Samawah, Iraq, saw two car bombings on Sunday, which left at least 31 people dead and many more injured.
The two car bombings on Sunday were set up to explode within minutes of each other at about noon in the southern Iraqi city of Samawah, according to the Independent.
The first of the two car bombings happened in a parked car outside of government offices. As people were left reeling, wounded, or dead, the second explosion rocked an open-air bus station about 65 yards away only minutes later.
The second explosion caused more panic, destruction, and death to the people in the town.
The Iraq car bombings were quickly claimed by the so-called Islamic State through an online statement. The terror group said it was targeting police in Iraq through its use of suicide bombers, according to the Associated Press.
The aftermath of the car bombings left smoke, rubble, and lots of victims. Police and firefighters rushed to save people, including children, from the wreckage using stretchers and by carrying the victims away with their arms.
Firefighters tried to kill flames that were consuming severely damaged cars and threatening to spread. Several buildings were damaged in the car bombings.
At least 31 people were declared dead, but the death toll is expected to rise. Another 75 or more have been injured because of the car bombings.
An attack from the Islamic State in the southern part of Iraq is not common. Most of the Islamic State operates in the northern and western parts of Iraq, where a majority of Sunni Muslims are located. In the southern part of Iraq, including Samawah, the majority of Muslims are Shia.
Experts and Iraqi security officials believe the Islamic State is adopting insurgent-style attacks in Baghdad and other parts of Iraq since it has lost about 40 percent of its strongholds in Iraq after numerous defeats in battle.
Lately, the Islamic State has claimed responsibility for targeting Shia pilgrims as recently as Saturday, when a bombing in Baghdad killed at least 21 people and wounded around 42 other people.

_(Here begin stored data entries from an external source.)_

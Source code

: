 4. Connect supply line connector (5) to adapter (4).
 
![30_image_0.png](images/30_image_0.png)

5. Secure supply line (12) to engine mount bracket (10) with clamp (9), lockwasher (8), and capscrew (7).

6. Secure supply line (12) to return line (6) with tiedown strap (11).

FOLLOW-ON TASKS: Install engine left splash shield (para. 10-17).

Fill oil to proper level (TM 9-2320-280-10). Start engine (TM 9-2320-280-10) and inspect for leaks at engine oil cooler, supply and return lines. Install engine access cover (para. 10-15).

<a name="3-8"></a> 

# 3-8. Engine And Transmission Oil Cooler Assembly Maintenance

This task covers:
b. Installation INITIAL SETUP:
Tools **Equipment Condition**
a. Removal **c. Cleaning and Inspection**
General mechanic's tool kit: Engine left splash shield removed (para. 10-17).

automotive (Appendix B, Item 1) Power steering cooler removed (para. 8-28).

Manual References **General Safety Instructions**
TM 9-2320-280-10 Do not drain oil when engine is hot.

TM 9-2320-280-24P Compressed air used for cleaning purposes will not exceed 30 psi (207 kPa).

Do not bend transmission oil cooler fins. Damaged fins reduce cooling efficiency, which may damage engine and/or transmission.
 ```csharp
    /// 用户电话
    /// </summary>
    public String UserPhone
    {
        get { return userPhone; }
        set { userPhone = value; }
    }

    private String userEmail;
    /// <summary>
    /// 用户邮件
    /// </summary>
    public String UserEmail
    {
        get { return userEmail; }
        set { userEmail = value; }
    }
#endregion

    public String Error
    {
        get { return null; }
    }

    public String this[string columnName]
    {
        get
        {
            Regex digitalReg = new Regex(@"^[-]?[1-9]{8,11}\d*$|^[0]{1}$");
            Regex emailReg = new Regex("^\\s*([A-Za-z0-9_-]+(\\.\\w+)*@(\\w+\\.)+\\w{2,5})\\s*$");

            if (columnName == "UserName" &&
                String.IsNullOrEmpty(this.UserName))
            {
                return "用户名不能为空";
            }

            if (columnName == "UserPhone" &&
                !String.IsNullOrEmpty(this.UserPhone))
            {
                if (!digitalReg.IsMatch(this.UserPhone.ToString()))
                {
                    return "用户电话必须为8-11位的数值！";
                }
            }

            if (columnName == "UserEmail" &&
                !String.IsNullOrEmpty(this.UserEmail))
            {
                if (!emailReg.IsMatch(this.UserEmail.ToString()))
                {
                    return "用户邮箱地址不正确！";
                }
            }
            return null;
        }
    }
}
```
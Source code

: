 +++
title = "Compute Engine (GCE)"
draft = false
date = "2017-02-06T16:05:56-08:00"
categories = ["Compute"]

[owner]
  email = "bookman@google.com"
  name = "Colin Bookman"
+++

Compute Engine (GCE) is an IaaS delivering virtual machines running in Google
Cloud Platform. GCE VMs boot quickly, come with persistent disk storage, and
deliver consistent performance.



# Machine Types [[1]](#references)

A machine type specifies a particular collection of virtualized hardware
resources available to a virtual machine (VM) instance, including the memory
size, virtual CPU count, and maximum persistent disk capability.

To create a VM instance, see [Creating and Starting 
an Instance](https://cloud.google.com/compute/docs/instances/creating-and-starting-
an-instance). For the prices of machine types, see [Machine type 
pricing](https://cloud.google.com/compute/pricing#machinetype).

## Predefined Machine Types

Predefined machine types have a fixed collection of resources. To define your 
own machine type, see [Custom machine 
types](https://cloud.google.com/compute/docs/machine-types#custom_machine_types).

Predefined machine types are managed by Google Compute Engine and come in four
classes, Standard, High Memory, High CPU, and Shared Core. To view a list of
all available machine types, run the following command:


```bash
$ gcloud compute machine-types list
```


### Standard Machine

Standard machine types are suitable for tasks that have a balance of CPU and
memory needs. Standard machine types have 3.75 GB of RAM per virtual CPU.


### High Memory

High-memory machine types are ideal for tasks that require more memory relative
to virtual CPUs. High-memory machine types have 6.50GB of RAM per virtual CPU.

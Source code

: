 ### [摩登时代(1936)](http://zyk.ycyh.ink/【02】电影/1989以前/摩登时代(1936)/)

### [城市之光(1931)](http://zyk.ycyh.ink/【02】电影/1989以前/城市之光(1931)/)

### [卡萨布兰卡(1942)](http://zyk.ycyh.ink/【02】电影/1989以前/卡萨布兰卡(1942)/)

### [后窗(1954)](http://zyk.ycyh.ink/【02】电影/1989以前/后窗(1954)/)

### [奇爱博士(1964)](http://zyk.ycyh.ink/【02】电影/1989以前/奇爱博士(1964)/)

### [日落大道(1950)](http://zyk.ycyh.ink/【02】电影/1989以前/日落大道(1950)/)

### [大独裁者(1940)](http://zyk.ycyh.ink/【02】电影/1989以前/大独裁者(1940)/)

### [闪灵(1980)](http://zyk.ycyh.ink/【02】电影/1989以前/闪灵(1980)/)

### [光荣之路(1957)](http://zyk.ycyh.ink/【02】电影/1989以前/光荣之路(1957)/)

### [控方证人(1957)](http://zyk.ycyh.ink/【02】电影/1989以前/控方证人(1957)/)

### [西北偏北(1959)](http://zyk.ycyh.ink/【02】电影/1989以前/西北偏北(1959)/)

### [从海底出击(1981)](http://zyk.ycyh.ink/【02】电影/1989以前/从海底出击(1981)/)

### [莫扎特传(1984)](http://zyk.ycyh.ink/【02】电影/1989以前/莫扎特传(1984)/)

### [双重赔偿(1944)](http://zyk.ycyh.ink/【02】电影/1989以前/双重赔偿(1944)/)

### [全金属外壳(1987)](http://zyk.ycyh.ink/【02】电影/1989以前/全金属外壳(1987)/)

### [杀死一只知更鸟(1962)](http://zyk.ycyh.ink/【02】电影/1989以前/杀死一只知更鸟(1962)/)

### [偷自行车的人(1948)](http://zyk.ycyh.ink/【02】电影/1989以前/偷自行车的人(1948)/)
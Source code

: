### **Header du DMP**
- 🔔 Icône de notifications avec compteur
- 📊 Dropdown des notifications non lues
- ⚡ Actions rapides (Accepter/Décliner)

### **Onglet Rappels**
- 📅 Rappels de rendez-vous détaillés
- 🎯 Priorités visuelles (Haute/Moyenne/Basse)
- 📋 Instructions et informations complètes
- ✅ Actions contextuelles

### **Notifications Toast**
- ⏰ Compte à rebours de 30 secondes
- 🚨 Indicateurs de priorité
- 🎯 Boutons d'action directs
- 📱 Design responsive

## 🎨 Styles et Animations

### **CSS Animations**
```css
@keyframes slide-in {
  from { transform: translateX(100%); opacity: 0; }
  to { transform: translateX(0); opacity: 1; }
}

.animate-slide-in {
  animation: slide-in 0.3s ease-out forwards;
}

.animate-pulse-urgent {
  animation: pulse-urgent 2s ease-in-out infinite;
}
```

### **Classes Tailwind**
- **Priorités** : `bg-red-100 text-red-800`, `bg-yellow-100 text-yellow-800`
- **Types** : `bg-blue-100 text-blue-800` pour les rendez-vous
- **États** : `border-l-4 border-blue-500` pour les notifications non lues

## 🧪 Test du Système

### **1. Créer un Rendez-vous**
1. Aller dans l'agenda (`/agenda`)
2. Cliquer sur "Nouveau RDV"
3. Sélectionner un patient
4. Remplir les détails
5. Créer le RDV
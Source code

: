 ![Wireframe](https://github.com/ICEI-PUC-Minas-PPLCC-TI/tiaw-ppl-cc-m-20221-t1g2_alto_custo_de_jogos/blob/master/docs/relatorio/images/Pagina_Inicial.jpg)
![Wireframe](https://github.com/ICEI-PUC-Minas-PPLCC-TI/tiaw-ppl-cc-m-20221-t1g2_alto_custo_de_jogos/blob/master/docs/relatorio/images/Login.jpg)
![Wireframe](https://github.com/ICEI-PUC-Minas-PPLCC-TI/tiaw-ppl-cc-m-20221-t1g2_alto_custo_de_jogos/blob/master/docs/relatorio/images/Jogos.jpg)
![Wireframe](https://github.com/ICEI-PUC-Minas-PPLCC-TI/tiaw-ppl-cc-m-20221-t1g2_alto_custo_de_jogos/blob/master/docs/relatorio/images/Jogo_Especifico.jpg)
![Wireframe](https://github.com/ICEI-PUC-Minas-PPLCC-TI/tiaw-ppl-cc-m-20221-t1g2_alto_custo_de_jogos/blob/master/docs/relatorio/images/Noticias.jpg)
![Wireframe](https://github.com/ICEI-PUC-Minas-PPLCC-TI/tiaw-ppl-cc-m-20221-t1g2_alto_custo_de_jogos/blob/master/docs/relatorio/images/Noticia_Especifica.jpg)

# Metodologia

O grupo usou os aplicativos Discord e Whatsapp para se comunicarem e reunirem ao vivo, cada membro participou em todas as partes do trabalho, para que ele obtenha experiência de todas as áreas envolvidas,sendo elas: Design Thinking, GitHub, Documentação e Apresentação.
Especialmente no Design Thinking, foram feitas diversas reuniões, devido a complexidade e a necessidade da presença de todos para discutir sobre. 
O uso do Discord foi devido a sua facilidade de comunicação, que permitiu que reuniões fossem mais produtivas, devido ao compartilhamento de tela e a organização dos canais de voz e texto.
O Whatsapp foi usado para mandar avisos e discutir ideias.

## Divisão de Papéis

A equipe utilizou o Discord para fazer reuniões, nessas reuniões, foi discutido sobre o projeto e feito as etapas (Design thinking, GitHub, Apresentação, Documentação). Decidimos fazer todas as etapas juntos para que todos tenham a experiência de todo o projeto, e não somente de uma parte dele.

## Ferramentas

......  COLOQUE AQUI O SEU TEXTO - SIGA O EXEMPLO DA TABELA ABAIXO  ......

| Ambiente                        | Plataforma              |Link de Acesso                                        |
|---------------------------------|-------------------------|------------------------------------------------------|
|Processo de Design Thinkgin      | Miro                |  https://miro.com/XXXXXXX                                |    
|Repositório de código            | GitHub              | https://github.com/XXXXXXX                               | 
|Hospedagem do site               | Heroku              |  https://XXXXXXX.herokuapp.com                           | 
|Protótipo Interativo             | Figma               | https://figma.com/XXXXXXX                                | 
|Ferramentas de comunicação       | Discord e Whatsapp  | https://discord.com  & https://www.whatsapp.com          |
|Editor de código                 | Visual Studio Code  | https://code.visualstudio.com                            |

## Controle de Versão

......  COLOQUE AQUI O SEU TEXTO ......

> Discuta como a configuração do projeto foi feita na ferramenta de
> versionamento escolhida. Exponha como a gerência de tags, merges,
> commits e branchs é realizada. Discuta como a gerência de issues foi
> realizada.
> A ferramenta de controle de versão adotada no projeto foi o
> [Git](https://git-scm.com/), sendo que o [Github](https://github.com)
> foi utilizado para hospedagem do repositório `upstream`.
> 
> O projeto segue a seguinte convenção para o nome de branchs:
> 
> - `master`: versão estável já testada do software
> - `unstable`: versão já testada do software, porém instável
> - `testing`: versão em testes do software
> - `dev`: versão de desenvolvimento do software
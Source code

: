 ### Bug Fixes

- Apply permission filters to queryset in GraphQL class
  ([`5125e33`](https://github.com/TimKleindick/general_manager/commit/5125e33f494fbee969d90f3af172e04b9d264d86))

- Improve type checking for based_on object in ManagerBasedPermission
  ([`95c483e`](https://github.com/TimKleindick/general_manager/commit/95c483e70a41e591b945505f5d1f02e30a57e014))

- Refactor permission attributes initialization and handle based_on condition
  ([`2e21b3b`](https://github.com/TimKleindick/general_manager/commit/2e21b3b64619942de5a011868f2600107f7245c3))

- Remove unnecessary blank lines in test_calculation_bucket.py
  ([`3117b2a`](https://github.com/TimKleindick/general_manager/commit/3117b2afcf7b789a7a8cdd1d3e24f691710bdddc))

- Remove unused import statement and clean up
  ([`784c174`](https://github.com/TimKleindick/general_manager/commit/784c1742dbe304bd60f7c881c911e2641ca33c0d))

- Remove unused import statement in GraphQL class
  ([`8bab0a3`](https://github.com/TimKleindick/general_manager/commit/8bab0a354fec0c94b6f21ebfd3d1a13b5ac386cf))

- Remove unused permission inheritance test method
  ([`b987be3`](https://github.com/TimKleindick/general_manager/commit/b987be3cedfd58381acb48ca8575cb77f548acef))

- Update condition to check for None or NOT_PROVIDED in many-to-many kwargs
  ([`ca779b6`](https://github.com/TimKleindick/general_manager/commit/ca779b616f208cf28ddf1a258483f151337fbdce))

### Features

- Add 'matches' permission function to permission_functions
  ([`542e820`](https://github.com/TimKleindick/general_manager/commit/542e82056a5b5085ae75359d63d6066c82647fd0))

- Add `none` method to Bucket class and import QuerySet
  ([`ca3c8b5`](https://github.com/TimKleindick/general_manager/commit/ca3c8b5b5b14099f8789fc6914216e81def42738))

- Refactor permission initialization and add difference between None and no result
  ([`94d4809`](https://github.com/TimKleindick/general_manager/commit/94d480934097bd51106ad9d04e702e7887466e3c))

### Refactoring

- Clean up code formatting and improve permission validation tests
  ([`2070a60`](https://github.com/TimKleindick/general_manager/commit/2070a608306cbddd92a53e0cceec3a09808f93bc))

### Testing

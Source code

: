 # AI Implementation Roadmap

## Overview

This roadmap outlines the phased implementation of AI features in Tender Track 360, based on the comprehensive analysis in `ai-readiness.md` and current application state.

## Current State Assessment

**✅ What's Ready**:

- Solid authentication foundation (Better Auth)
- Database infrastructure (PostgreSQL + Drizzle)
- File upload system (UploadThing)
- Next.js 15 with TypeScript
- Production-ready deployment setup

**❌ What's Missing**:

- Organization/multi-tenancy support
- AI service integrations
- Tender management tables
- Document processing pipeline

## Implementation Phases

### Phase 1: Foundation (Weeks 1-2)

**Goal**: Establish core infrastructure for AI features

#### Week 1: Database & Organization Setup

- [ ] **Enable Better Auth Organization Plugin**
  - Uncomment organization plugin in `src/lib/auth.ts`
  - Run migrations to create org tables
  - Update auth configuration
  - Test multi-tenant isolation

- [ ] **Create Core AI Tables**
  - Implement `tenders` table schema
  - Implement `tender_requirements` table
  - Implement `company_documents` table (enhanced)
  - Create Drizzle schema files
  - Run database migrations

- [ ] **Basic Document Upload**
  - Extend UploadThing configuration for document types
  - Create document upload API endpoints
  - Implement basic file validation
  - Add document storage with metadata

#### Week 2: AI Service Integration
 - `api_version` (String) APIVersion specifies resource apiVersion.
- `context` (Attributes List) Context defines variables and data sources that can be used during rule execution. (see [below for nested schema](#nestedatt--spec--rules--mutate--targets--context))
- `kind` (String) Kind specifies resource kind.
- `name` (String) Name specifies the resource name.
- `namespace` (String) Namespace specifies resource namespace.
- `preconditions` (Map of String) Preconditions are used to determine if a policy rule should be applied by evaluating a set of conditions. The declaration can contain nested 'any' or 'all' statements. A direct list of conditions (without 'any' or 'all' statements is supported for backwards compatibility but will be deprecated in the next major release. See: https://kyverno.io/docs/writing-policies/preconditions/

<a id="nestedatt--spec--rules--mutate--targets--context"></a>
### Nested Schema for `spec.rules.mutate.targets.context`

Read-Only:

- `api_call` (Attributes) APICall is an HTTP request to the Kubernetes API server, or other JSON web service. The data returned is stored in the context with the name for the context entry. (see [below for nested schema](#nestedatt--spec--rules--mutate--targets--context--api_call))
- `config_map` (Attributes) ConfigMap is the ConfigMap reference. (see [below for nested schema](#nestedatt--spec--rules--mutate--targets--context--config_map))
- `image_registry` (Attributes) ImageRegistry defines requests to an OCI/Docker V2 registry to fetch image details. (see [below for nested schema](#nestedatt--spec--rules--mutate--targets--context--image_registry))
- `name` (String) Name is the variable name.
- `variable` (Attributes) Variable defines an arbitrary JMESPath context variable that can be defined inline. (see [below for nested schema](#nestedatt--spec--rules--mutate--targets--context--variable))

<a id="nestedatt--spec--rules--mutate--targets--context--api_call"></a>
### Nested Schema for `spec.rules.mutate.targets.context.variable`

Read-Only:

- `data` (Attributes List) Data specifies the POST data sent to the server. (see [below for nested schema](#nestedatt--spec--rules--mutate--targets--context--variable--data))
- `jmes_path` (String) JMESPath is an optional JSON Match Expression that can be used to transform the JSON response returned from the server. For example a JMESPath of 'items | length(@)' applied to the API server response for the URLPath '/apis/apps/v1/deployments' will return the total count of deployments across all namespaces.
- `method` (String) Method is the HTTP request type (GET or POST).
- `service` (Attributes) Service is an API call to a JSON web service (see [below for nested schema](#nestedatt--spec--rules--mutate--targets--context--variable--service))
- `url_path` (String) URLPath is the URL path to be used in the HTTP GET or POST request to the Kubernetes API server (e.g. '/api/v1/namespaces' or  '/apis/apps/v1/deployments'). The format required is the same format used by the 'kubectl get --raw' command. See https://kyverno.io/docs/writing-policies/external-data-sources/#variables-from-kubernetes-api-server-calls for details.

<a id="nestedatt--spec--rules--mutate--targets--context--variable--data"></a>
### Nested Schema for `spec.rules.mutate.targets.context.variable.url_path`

Shia pilgrims were walking to a holy shrine in Kadhimiya, a suburb of Baghdad, when they were attacked by the car bomb. The pilgrimage is to the 8th century Imam Moussa al-Kadhim in order to commemorate the anniversary of his death.
Thousands more people are expected to make the pilgrimage across Iraq to visit the site of the shrine, despite the growing violence in Iraq.
A large state of unrest has occurred in Baghdad, Iraq, where many supporters of the Shia cleric Muqtada al-Sadr captured Iraq’s parliament building, in an attempt to demonstrate against a government stalemate.
In the meantime, a state of emergency was declared in Baghdad as the dangerous situation continued, and entrances to the capital city of Iraq were shut down as a “precautionary measure,” according to security officials.
As for the Iraq car bombings in Samawah, Iraq, they will likely lead to a higher death toll once more debris from the bombings is cleared out and bodies are found beneath the rubble.